Massachusetts Senator Elizabeth Warren publicly took Senate minority leader Mitch McConnell to task Wednesday on her bill to lower interest rates for government student loans, which failed the Senate last month just two votes shy of breaking a Republican filibuster.
“Last week Mitch McConnell was asked about the student loan bill,” Warren told an obviously friendly crowd of 1,000 young progressives gathered in Washington for the Center for American Progress’s Make Progress Summit. “Mitch McConnell actually suggested that the solution for college affordability is for young people to lower their expectations and become more cost conscious, because he said not everyone needs to go to Yale.”
McConnell made the remarks in a town hall meeting last week, when explaining his support of proprietary education—or for-profit schools—as, he said, it increases competition with traditional colleges:
Warren then asked everyone in the room who had student loans and didn’t go to Yale to raise their hands—and the vast majority did. “His vision for America is that no one reaches higher than they can already afford,” Warren scoffed. “Mitch McConnell may think that the solution to the exploding student loan debt is to dream a little smaller.
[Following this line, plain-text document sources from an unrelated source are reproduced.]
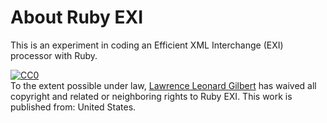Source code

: About Ruby EXI
==============

This is an experiment in coding an Efficient XML Interchange (EXI) processor
with Ruby.


<p xmlns:dct="http://purl.org/dc/terms/" xmlns:vcard="http://www.w3.org/2001/vcard-rdf/3.0#">
  <a rel="license"
     href="http://creativecommons.org/publicdomain/zero/1.0/">
    <img src="http://i.creativecommons.org/p/zero/1.0/88x31.png" style="border-style: none;" alt="CC0" />
  </a>
  <br />
  To the extent possible under law,
  <a rel="dct:publisher"
     href="https://github.com/L2G">
    <span property="dct:title">Lawrence Leonard Gilbert</span></a>
  has waived all copyright and related or neighboring rights to
  <span property="dct:title">Ruby EXI</span>.
This work is published from:
<span property="vcard:Country" datatype="dct:ISO3166"
      content="US" about="https://github.com/L2G">
  United States</span>.
</p>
Well, he is wrong… We are going to build a better country than the one Mitch McConnell envisioned.”
Request for comment from McConnell’s campaign wasn’t immediately answered.
Warren then said the only way to fix the situation was to convince two senators to change their minds, an endeavor she asked the students in the room to help with. Because it’s either change their minds, or elect those that don’t “hire armies of lobbyists and lawyers,” she told the roaring crowd, who gave her an ovation.
The Massachusetts Democrat’s remarks came two weeks after she campaigned for Alison Grimes, McConnell’s Democratic challenger in this November’s elections.